Provenance: Collection of Neil F. Phillips, Q.C., Montreal.
Collection of the Reach Family.
Eskenazi Ltd, London.
Exhibited: Chinese Art from the Reach Family Collection, Eskenazi Ltd, London, 1989, cat. no. 40.
Evolution to Perfection. Chinese Ceramics from the Meiyintang Collection/Evolution vers la perfection. Céramiques de Chine de la Collection Meiyintang, Sporting d’Hiver, Monte Carlo, 1996, cat. no. 127.
Literature: Regina Krahl, Chinese Ceramics from the Meiyintang Collection, London, 1994-2010, vol. 2, no. 694.
Note: This design of green dragons, which is similarly known from contemporary bowls, such as lot 20, is based on rare Chenghua (AD 1465-87) prototypes. A dish with green dragons on the exterior only, enamelled over the glaze over cobalt-blue outlines, was included in the exhibition Chenghua ciqi tezhan/Special Exhibition of Ch’eng-hua Porcelain Ware, 1465-1487, National Palace Museum, Taipei, 2003, cat. no. 109, together with two similar bowls, cat. nos. 107-8, and two bowls with green dragons enamelled over biscuit silhouettes, cat. nos. 110-11.
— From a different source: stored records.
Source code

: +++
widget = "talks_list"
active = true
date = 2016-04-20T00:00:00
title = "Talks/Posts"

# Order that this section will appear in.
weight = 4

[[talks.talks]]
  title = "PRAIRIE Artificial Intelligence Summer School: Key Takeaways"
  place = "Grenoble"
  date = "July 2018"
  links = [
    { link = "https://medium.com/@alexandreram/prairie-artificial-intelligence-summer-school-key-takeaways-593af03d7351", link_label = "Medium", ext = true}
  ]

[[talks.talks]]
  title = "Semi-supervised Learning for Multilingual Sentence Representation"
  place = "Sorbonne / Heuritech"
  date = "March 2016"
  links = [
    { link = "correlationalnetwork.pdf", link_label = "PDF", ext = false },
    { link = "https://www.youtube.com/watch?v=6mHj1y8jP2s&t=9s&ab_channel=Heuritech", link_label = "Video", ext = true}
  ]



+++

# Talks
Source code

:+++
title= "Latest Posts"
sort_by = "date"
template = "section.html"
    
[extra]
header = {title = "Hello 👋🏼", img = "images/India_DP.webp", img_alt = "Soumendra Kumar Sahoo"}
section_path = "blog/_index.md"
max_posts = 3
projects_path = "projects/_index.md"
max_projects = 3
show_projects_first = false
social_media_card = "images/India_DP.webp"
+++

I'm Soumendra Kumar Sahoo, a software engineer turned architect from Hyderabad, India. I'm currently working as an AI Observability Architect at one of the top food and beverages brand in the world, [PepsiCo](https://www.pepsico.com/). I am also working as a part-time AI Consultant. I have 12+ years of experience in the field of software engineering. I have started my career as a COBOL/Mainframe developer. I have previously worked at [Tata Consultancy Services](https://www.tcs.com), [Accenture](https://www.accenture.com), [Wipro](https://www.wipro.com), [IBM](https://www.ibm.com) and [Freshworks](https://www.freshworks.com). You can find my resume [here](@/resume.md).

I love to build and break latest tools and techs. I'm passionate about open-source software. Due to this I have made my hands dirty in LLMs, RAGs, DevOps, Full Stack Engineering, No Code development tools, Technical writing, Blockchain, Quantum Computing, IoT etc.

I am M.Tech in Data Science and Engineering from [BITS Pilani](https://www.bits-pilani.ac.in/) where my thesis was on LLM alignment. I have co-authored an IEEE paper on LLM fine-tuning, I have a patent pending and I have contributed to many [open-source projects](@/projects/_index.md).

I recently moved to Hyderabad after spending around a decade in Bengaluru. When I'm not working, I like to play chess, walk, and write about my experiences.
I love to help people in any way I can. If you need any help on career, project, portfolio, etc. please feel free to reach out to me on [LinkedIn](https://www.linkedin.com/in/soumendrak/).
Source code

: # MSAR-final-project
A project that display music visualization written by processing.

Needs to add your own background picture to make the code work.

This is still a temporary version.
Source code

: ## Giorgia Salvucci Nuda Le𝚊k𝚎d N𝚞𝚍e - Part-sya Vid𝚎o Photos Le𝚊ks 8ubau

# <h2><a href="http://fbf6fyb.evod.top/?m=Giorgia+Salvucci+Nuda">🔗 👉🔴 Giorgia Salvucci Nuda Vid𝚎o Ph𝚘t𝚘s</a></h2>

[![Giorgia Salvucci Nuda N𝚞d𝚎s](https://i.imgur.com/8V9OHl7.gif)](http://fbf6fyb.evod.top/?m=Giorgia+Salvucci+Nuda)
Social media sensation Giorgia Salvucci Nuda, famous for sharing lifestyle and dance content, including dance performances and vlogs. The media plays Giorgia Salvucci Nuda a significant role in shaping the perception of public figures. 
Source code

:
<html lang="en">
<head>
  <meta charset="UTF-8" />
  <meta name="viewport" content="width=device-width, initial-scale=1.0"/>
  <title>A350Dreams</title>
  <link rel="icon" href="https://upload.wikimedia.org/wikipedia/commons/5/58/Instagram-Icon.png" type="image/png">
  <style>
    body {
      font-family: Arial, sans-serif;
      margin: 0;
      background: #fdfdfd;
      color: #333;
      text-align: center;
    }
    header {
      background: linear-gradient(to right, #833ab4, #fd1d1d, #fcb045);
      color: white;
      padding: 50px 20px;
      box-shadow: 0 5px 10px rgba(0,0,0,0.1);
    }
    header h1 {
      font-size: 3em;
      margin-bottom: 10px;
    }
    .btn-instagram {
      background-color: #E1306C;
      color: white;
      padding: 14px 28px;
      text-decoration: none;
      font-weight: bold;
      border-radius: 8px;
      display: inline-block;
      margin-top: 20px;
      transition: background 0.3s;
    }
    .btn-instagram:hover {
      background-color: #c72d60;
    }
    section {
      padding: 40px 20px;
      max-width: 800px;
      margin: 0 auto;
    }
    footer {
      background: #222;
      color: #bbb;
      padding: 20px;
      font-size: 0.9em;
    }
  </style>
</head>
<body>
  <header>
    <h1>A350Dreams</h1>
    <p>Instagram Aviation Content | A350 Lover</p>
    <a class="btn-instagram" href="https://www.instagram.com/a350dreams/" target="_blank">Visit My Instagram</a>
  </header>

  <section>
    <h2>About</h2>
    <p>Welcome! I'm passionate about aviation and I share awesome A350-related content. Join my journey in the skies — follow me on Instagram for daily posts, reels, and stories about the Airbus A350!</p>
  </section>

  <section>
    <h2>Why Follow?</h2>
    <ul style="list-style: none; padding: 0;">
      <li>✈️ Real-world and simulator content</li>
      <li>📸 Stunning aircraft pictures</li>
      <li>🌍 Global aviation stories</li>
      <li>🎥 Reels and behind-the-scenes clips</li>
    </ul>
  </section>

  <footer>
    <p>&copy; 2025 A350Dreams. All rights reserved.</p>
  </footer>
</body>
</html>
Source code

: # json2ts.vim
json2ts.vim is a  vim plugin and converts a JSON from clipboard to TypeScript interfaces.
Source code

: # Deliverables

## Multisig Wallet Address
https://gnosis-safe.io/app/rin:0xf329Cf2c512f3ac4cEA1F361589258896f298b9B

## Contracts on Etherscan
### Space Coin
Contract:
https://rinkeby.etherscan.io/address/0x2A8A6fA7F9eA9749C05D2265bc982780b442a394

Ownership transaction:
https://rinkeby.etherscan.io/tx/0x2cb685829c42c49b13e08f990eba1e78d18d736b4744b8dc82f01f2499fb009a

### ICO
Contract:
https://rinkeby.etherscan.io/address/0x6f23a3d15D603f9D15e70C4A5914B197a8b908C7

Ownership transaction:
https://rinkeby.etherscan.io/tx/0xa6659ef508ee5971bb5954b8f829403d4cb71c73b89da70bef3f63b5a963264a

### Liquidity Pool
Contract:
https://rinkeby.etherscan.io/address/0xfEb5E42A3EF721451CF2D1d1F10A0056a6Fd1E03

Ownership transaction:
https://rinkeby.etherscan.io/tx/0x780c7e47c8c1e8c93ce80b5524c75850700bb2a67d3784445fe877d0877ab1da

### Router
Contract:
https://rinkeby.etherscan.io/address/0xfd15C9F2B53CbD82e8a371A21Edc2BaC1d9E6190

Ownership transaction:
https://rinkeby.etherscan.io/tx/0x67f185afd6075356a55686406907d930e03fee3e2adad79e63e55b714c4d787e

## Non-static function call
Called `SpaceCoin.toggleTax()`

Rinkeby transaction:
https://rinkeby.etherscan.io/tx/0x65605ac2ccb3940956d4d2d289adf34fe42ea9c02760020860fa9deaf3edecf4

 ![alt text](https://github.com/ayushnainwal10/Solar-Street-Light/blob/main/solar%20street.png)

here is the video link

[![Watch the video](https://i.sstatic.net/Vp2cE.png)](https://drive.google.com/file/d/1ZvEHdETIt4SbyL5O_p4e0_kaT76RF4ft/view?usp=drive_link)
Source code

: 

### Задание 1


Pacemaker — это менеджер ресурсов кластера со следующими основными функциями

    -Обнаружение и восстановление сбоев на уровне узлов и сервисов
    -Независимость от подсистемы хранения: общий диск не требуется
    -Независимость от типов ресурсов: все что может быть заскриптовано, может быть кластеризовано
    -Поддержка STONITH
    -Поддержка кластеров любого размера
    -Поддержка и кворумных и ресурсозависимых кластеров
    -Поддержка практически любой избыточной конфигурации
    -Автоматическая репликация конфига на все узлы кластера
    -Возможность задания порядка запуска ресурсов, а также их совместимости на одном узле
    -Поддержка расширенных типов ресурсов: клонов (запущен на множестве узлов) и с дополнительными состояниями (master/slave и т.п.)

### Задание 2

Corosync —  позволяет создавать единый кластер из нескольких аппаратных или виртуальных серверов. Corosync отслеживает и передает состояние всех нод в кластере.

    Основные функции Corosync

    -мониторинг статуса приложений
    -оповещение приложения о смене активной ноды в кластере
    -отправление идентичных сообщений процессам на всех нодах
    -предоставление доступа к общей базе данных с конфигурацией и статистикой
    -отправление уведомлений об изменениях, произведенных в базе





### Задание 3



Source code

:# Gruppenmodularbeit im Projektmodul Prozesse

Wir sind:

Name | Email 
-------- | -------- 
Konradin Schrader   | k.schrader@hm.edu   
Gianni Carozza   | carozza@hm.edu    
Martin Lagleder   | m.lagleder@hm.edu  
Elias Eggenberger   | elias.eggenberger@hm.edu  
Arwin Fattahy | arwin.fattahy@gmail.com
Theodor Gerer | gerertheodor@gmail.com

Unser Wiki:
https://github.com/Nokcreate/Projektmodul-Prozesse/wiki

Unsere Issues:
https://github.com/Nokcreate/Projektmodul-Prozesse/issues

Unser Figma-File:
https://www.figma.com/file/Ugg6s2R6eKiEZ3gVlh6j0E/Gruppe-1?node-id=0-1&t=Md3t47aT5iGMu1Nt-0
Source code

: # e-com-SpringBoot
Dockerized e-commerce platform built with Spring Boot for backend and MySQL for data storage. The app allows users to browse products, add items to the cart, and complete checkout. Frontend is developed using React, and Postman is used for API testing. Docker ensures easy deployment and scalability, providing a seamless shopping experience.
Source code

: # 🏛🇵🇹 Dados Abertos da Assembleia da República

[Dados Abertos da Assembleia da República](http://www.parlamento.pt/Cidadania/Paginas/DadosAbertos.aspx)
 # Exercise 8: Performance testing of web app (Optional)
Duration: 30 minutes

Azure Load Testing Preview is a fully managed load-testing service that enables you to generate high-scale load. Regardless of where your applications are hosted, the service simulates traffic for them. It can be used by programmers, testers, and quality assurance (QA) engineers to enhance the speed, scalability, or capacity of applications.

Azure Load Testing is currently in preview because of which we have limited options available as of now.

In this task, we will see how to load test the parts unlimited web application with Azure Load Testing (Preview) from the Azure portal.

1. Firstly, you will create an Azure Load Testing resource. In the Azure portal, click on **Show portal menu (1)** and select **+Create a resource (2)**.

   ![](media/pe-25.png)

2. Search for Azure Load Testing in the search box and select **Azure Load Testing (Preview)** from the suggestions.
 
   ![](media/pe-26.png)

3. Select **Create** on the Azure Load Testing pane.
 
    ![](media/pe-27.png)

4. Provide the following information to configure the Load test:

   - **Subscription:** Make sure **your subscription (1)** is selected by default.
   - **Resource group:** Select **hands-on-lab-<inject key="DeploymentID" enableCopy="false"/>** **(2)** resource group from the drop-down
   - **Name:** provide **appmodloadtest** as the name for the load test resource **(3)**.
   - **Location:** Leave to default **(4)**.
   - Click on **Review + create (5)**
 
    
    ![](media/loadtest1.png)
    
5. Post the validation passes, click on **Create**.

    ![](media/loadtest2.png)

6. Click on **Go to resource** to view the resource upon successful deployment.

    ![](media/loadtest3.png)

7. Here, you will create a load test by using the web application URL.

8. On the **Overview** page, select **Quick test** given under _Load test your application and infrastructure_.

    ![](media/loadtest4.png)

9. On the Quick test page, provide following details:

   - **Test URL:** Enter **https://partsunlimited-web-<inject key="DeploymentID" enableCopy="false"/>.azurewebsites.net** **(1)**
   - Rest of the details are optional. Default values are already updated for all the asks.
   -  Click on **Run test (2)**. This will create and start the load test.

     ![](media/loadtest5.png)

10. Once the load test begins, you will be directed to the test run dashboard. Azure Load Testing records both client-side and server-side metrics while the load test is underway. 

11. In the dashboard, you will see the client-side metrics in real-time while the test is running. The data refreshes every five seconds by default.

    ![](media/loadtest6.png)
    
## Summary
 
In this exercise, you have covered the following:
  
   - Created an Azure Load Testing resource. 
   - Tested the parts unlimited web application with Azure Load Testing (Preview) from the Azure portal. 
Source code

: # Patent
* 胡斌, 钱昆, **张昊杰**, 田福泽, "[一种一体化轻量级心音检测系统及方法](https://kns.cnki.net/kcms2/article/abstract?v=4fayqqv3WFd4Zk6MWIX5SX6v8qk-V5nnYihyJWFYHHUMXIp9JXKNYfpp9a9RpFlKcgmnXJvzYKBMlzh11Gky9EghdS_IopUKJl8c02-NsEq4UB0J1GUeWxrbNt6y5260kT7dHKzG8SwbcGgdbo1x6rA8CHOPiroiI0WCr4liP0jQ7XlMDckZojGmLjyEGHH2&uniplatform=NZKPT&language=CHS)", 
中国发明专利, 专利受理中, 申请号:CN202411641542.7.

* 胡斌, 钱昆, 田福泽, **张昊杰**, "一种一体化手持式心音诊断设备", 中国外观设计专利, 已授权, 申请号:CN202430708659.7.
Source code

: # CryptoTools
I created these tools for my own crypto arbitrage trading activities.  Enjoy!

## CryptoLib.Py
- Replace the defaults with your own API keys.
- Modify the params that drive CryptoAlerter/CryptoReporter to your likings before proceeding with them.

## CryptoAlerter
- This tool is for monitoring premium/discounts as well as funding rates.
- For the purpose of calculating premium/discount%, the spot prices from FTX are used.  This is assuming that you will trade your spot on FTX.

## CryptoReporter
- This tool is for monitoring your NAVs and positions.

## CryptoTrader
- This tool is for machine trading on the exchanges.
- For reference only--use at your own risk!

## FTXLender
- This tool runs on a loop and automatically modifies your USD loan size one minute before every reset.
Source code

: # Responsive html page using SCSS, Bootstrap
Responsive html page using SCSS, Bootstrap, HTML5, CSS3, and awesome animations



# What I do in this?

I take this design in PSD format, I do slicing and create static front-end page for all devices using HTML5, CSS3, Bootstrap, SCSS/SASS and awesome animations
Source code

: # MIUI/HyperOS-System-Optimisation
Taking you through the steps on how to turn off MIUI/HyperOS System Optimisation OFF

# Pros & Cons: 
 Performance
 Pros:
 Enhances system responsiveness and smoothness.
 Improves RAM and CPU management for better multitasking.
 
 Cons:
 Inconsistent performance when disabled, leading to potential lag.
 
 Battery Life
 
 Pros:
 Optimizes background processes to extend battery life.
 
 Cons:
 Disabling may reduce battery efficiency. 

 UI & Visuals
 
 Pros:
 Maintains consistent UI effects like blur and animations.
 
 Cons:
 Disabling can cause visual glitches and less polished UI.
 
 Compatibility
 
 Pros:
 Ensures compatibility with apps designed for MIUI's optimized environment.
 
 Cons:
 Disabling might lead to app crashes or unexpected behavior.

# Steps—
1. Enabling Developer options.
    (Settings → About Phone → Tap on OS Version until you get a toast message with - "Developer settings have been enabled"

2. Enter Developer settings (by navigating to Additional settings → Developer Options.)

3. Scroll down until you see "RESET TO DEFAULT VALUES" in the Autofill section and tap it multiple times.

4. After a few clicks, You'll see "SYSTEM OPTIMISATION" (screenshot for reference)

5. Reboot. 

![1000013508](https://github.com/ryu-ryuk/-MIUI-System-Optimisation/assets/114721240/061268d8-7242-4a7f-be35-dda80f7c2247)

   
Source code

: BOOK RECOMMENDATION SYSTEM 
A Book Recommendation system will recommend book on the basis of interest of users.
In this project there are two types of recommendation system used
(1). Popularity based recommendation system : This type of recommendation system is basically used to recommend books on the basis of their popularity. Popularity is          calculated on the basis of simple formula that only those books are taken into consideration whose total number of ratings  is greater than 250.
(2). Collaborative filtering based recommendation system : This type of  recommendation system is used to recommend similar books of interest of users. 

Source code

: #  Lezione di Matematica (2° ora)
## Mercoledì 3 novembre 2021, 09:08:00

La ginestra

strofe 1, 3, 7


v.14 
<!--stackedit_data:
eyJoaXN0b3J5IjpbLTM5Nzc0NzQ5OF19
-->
Three similar dishes are in the British Museum, London, see Jessica Harrison-Hall, Ming Ceramics in the British Museum, London, 2001, pls. 8: 33-35. One in the Shanghai Museum is illustrated in Lu Minghua, Shanghai Bowuguan zangpin yanjiu daxi/Studies of the Shanghai Museum Collections : A Series of Monographs. Mingdai guanyao ciqi [Ming imperial porcelain], Shanghai, 2007, pl. 1-44; one from collections of R.H.R. Palmer and Edward T. Chow, included in the Oriental Ceramic Society exhibition Polychrome Porcelain of the Ming and Manchu Dynasties, London, 1950, cat. no. 77, was sold in our London rooms, 27th November 1962, lot 18 and in these rooms, 25th November 1980, lot 37; a second dish from the Edward T. Chow collection was sold in these rooms, 19th May 1981, lot 447; and a dish from the British Rail Pension Fund was sold four times in our rooms, in London 13th December 1966, lot 73; 1st July 1969, lot 149; and 17th November 1970, lot 76, and in Hong Kong 16th May 1989, lot 27.